---- DATA LISTING

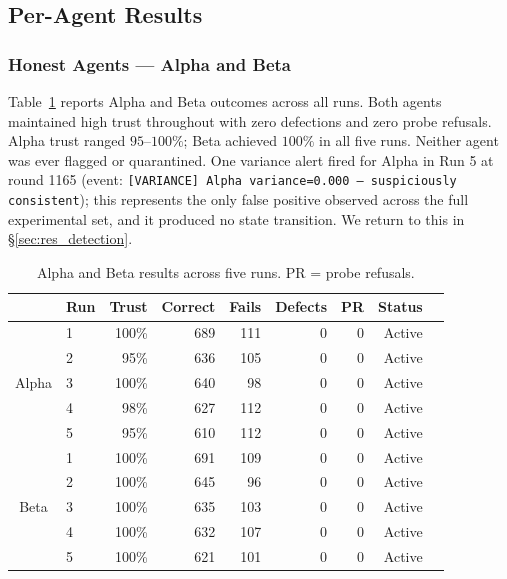 \subsection{Per-Agent Results}
\label{sec:res_agents}

\subsubsection{Honest Agents — Alpha and Beta}

Table~\ref{tab:alpha_beta} reports Alpha and Beta outcomes across all runs.  Both agents
maintained high trust throughout with zero defections and zero probe refusals.  Alpha
trust ranged $95$--$100\%$; Beta achieved $100\%$ in all five runs.  Neither agent was
ever flagged or quarantined.  One variance alert fired for Alpha in Run 5 at round 1165
(event: \texttt{[VARIANCE] Alpha variance=0.000 --- suspiciously consistent}); this
represents the only false positive observed across the full experimental set, and it
produced no state transition.  We return to this in \S\ref{sec:res_detection}.

\begin{table}[h]
\centering
\caption{Alpha and Beta results across five runs. PR = probe refusals.}
\label{tab:alpha_beta}
\begin{tabular}{clrrrrrrr}
\hline
 & \textbf{Run} & \textbf{Trust} & \textbf{Correct} & \textbf{Fails} &
\textbf{Defects} & \textbf{PR} & \textbf{Status} \\
\hline
\multirow{5}{*}{Alpha}
 & 1 & 100\% & 689 & 111 & 0 & 0 & Active \\
 & 2 &  95\% & 636 & 105 & 0 & 0 & Active \\
 & 3 & 100\% & 640 &  98 & 0 & 0 & Active \\
 & 4 &  98\% & 627 & 112 & 0 & 0 & Active \\
 & 5 &  95\% & 610 & 112 & 0 & 0 & Active \\
\hline
\multirow{5}{*}{Beta}
 & 1 & 100\% & 691 & 109 & 0 & 0 & Active \\
 & 2 & 100\% & 645 &  96 & 0 & 0 & Active \\
 & 3 & 100\% & 635 & 103 & 0 & 0 & Active \\
 & 4 & 100\% & 632 & 107 & 0 & 0 & Active \\
 & 5 & 100\% & 621 & 101 & 0 & 0 & Active \\
\hline
\end{tabular}
\end{table}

--------

EXERCISE AIM>
Without including any pictures, output each entry above exactly as it appears.

EXERCISE RESULT>
 \subsection{Per-Agent Results}
\label{sec:res_agents}

\subsubsection{Honest Agents — Alpha and Beta}

Table~\ref{tab:alpha_beta} reports Alpha and Beta outcomes across all runs.  Both agents
maintained high trust throughout with zero defections and zero probe refusals.  Alpha
trust ranged $95$--$100\%$; Beta achieved $100\%$ in all five runs.  Neither agent was
ever flagged or quarantined.  One variance alert fired for Alpha in Run 5 at round 1165
(event: \texttt{[VARIANCE] Alpha variance=0.000 --- suspiciously consistent}); this
represents the only false positive observed across the full experimental set, and it
produced no state transition.  We return to this in \S\ref{sec:res_detection}.

\begin{table}[h]
\centering
\caption{Alpha and Beta results across five runs. PR = probe refusals.}
\label{tab:alpha_beta}
\begin{tabular}{clrrrrrrr}
\hline
 & \textbf{Run} & \textbf{Trust} & \textbf{Correct} & \textbf{Fails} &
\textbf{Defects} & \textbf{PR} & \textbf{Status} \\
\hline
\multirow{5}{*}{Alpha}
 & 1 & 100\% & 689 & 111 & 0 & 0 & Active \\
 & 2 &  95\% & 636 & 105 & 0 & 0 & Active \\
 & 3 & 100\% & 640 &  98 & 0 & 0 & Active \\
 & 4 &  98\% & 627 & 112 & 0 & 0 & Active \\
 & 5 &  95\% & 610 & 112 & 0 & 0 & Active \\
\hline
\multirow{5}{*}{Beta}
 & 1 & 100\% & 691 & 109 & 0 & 0 & Active \\
 & 2 & 100\% & 645 &  96 & 0 & 0 & Active \\
 & 3 & 100\% & 635 & 103 & 0 & 0 & Active \\
 & 4 & 100\% & 632 & 107 & 0 & 0 & Active \\
 & 5 & 100\% & 621 & 101 & 0 & 0 & Active \\
\hline
\end{tabular}
\end{table}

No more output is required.